Get hands-on practice in all the key areas of UX and prepare for the BCS Foundation Certificate.
I take a closer look at some unavoidable challenges to effective speech recognition, and I discuss why you may want to think twice before designing dialogue that is 'conversational' and 'natural'. I also offer five important questions that I think should form the basis of any VUI design kick-off meeting.
In Part 1 of this article I focused on how we produce speech and on some of the complexities inherent in the speech signal. In this part I discuss other obstacles to recognition accuracy and flag some user/talker behaviours that VUI designers should be aware of; and suggest ways to get your VUI development team thinking about how to minimise and recover from recognition errors.

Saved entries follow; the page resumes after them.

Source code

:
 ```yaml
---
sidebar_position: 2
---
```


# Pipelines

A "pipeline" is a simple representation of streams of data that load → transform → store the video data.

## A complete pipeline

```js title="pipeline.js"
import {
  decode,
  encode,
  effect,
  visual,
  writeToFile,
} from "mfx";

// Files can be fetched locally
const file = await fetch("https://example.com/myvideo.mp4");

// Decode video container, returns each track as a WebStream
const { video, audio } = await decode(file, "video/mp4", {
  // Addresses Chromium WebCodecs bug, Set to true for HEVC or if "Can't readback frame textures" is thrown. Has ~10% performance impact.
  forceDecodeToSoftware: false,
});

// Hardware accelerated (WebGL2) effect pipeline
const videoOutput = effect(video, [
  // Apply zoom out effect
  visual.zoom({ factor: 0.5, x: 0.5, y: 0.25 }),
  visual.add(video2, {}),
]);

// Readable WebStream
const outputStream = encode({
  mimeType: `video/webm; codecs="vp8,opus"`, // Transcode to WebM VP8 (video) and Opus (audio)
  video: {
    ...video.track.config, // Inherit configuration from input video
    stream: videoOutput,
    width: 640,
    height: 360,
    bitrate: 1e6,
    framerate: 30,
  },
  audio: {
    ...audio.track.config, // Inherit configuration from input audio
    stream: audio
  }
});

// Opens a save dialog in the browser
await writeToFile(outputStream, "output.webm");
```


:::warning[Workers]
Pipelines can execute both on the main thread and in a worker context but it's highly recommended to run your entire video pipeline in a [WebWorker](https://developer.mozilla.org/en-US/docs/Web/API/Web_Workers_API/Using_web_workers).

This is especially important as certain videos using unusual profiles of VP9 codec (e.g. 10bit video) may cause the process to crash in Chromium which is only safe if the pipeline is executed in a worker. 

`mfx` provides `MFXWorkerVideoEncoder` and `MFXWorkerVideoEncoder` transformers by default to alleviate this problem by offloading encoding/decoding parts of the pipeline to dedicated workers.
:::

Speech recognition systems struggle in noisy environments. This is not a surprise: human listeners struggle in noisy environments too. We particularly struggle to understand accented speech (an accent different to our own) in noise. Think of a friend or colleague with an accent different to yours, and the next time you're in a noisy restaurant or pub, notice how disproportionally difficult it is to understand what they are saying. Noise reduction techniques go some way to addressing this problem for speech recognition systems, either by canceling background noise (a technique not without cost as it can distort some of the speech cues and become, somewhat ironically, a form of speech cancellation), or by training speech recognizers in noisy environments.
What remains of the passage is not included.